The One Thing You’d Never Let AI Do
by Tyler Kelley
Think about the one thing you know better than almost anyone. Maybe it is something you built a business around. Maybe it is a skill you have spent a decade sharpening. Maybe it is something most people would not even recognize as expertise, but you know the difference between good and great because you have done the reps.
Now imagine asking AI to do that thing and sending the result straight to a client. No review. No edits. Just whatever the tool gives you, shipped.
You would not do it. You know too much. You would read the output and immediately see what is missing. The shortcut it took. The nuance it flattened.
The answer that sounds right to everyone except someone who actually knows. In your domain, you are the quality control. And you would never turn that off.
Here is the problem. In every other area you touch, the ones where you do not have that depth, you are probably not applying the same standard. You are reading AI output that sounds polished, sounds confident, sounds complete, and you are treating it as handled. Not because you evaluated it and found it sufficient. Because you do not have the expertise to see what is missing. And when you cannot see what is missing, everything looks right.
That is not how we normally handle delegation. When you hire an accountant or a lawyer or a contractor, you know you are trusting someone. There is an awareness of the gap. You ask questions. You might get a second opinion. You proceed with caution precisely because you know you are out of your depth. That caution is a feature, not a weakness. It is the appropriate response to operating outside your expertise. AI removes it entirely. It does not feel like trusting someone. It feels like looking something up. It feels like knowing. So you do not bring the skepticism you would bring to a stranger’s advice, because the interface never signals that skepticism is needed.
This pattern is backed by a growing body of research. Automation bias is the documented tendency to accept the output of automated systems without sufficient scrutiny. A 2025 review published in AI & Society examined 35 peer-reviewed studies and found that the single strongest predictor of whether someone catches an AI error is their attitude toward AI in that specific context. People who approached AI with skepticism performed better. People who assumed the system was reliable made more mistakes. Not because they were less intelligent. Because they stopped checking.
A separate study published in Computers in Human Behavior found something even more troubling. When people use AI tools, everyone overestimates their own performance, regardless of skill level. The researchers expected to see the classic Dunning-Kruger pattern, where low-skill users overestimate and high-skill users self-correct. Instead, the pattern vanished. AI made everyone equally overconfident. The fluency of the output, the speed, the clean formatting, it all triggered what psychologists call the processing-fluency heuristic. If it reads smoothly, it must be right. The polished surface short-circuits the instinct to question what is underneath.
This is the mechanism that makes the whole thing dangerous. AI does not fail the way a bad employee fails. A bad first draft announces itself. Sloppy formatting, weak logic, obvious gaps. You see it and you fix it. AI’s failure mode is a polished wrong answer. It reads like 90 percent even when the actual quality is closer to 40. And the less you know about a subject, the wider that gap between what you perceive and what is actually there.
The data shows up in industry surveys too. The Stack Overflow 2025 Developer Survey found that experienced developers show the highest rate of distrust toward AI tools compared to every other experience level. Not because they are technophobic. Because they have the reps to see what the tool gets wrong. Meanwhile, less experienced developers report higher trust, higher satisfaction, and higher confidence in AI-generated code. Same tool. Same output. Completely different evaluation, separated only by how much the person actually knows about what they are looking at.
Think about what that means for a small business owner. You are almost certainly an expert in one or two things. In those areas, you have natural immunity to AI’s most dangerous quality, which is the appearance of competence without the substance behind it. But in the five or ten other areas you touch every day,
legal, financial, marketing, HR, operations, you are the less experienced developer in that survey. You are the person most likely to mistake fluency for accuracy.

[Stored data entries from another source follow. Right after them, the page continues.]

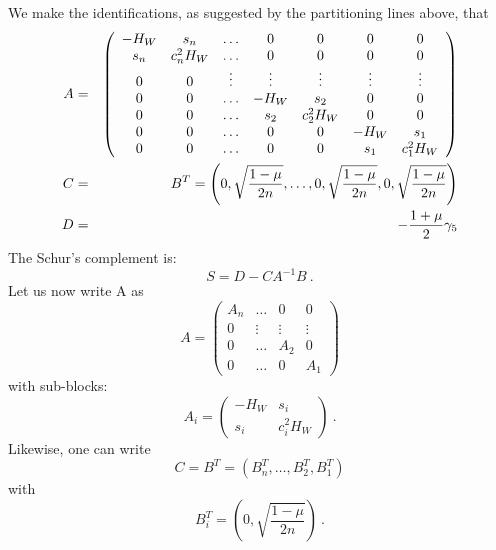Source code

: \documentclass[12pt]{article}
\begin{document}
We make the identifications, as suggested by the partitioning lines above,  that 
\begin{eqnarray}
A &=&  
\left( \begin{array}{ccccccc} 
-H_W & s_n &       \ldots & 0 & 0 & 0& 0 \\
s_n  & c_n^2 H_W & \ldots & 0 & 0 & 0& 0 \\
 0   &   0       & \vdots & \vdots & \vdots & \vdots & \vdots \\
 0   &   0       & \ldots &  -H_W  &  s_2   &   0    &    0   \\
 0   &   0       & \ldots & s_2  & c_2^2 H_W &  0    &    0   \\
 0   &   0       & \ldots &    0   &    0    &  -H_W &  s_1   \\
 0   &   0       & \ldots &    0   &    0    &  s_1  & c_1^2 H_W
\end{array} \right) \\
 C &=& B^{T} = \left( 0, \sqrt{\frac{1-\mu}{2n}}, \ldots, 0, \sqrt{\frac{1-\mu}{2n}}, 0 , \sqrt{ \frac{1-\mu}{2n} } \right) \\
 D &=& -\frac{1+\mu}{2}\gamma_5 
\end{eqnarray}
The Schur's complement is: 
\begin{equation}
S = D - C A^{-1} B \ .
\end{equation}
Let us now write A as 
\begin{equation}
A = \left( \begin{array}{cccc}
A_{n} & \ldots &  0  & 0 \\
  0   & \vdots & \vdots& \vdots \\
  0   & \ldots & A_2   &  0 \\
  0   & \ldots &  0    &  A_1
\end{array} \right)
\end{equation}
with sub-blocks:
\begin{equation}
A_{i} = \left( \begin{array}{cc}
-H_W & s_{i} \\
s_{i}& c_i^2 H_W
\end{array} \right) \ .
\end{equation}
Likewise, one can write 
\begin{equation}
C = B^{T} = \left( B_{n}^T, \ldots, B_{2}^T, B_{1}^T \right)
\end{equation}
with 
\begin{equation}
B_{i}^T = \left( 0, \sqrt{ \frac{1 -\mu}{2n}} \right) \ .
\end{equation}
\end{document}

The fix is not to stop using AI. It is too useful for that, and the productivity gains are real. The fix is to stop running two different standards without realizing it. When AI generates something in your area of expertise, you review it with precision. You catch the subtle errors. You would never ship it untouched. That instinct is correct. The goal is to bring that same posture, that same healthy distrust, to every other domain where AI is doing work you cannot fully evaluate on your own.
In practice, this means budgeting for expert review the same way you budget for the tools themselves. It means having a CPA glance at the AI-generated financial model before it goes to the bank. It means having an attorney read the AI-drafted contract before you sign it. It means treating AI the way you would treat a sharp but brand-new hire. Capable of getting you 80 percent of the way there. Not capable of telling you which 20 percent is missing.
You are the proof that AI needs oversight. Every time you correct an AI output in your own field, you are demonstrating that the tool truly cannot be trusted to operate alone. The only question is whether you will extend that lesson to the areas where you cannot see the seams, or keep assuming AI is only unreliable where you happen to be watching.
Tyler Kelley is Co-Founder of SLAM Agency. He advises CEOs on strategic positioning and helps organizations understand where AI creates value and where it creates risk.